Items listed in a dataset

☆ ☆ ☆ ☆ ☆

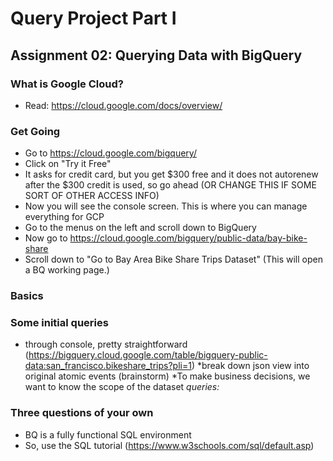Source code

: # Query Project Part I
## Assignment 02: Querying Data with BigQuery


### What is Google Cloud?
- Read: https://cloud.google.com/docs/overview/

### Get Going

- Go to https://cloud.google.com/bigquery/
- Click on "Try it Free"
- It asks for credit card, but you get $300 free and it does not autorenew after the $300 credit is used, so go ahead (OR CHANGE THIS IF SOME SORT OF OTHER ACCESS INFO)
- Now you will see the console screen. This is where you can manage everything for GCP
- Go to the menus on the left and scroll down to BigQuery
- Now go to https://cloud.google.com/bigquery/public-data/bay-bike-share 
- Scroll down to "Go to Bay Area Bike Share Trips Dataset" (This will open a BQ working page.)

### Basics

### Some initial queries
- through console, pretty straightforward (https://bigquery.cloud.google.com/table/bigquery-public-data:san_francisco.bikeshare_trips?pli=1)
  *break down json view into original atomic events (brainstorm)
  *To make business decisions, we want to know the scope of the dataset
  *queries:*

### Three questions of your own
- BQ is a fully functional SQL environment
- So, use the SQL tutorial (https://www.w3schools.com/sql/default.asp)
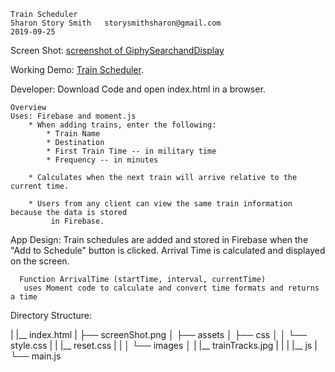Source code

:     Train Scheduler
    Sharon Story Smith   storysmithsharon@gmail.com
    2019-09-25
Screen Shot:
    [screenshot of GiphySearchandDisplay](.\ScreenShot.png)

Working Demo:
     [Train Scheduler](https://sstorysmith.github.io/Train-Scheduler/).

Developer: Download Code and open index.html in a browser.

    Overview
    Uses: Firebase and moment.js    
        * When adding trains, enter the following:    
            * Train Name    
            * Destination     
            * First Train Time -- in military time    
            * Frequency -- in minutes
  
        * Calculates when the next train will arrive relative to the current time.

        * Users from any client can view the same train information because the data is stored
             in Firebase.

App Design:
      Train schedules are added and stored in Firebase when the "Add to Schedule" button is clicked. Arrival Time is calculated and displayed on the screen. 

      Function ArrivalTime (startTime, interval, currentTime)
       uses Moment code to calculate and convert time formats and returns a time

Directory Structure:

|
|__ index.html
|
├── screenShot.png
│
├── assets
│       ├── css
│       │   └── style.css
|       |   |__ reset.css
|       |
│       └── images
│       |   |__ trainTracks.jpg
|       |
|       |__ js
|       └── main.js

☆ ☆ ☆ ☆ ☆

Exercise aim ->
The lines above that hold the word "Firebase" are the ones to copy.

Solved problem ->
    Uses: Firebase and moment.js    
             in Firebase.
      Train schedules are added and stored in Firebase when the "Add to Schedule" button is clicked. Arrival Time is calculated and displayed on the screen. 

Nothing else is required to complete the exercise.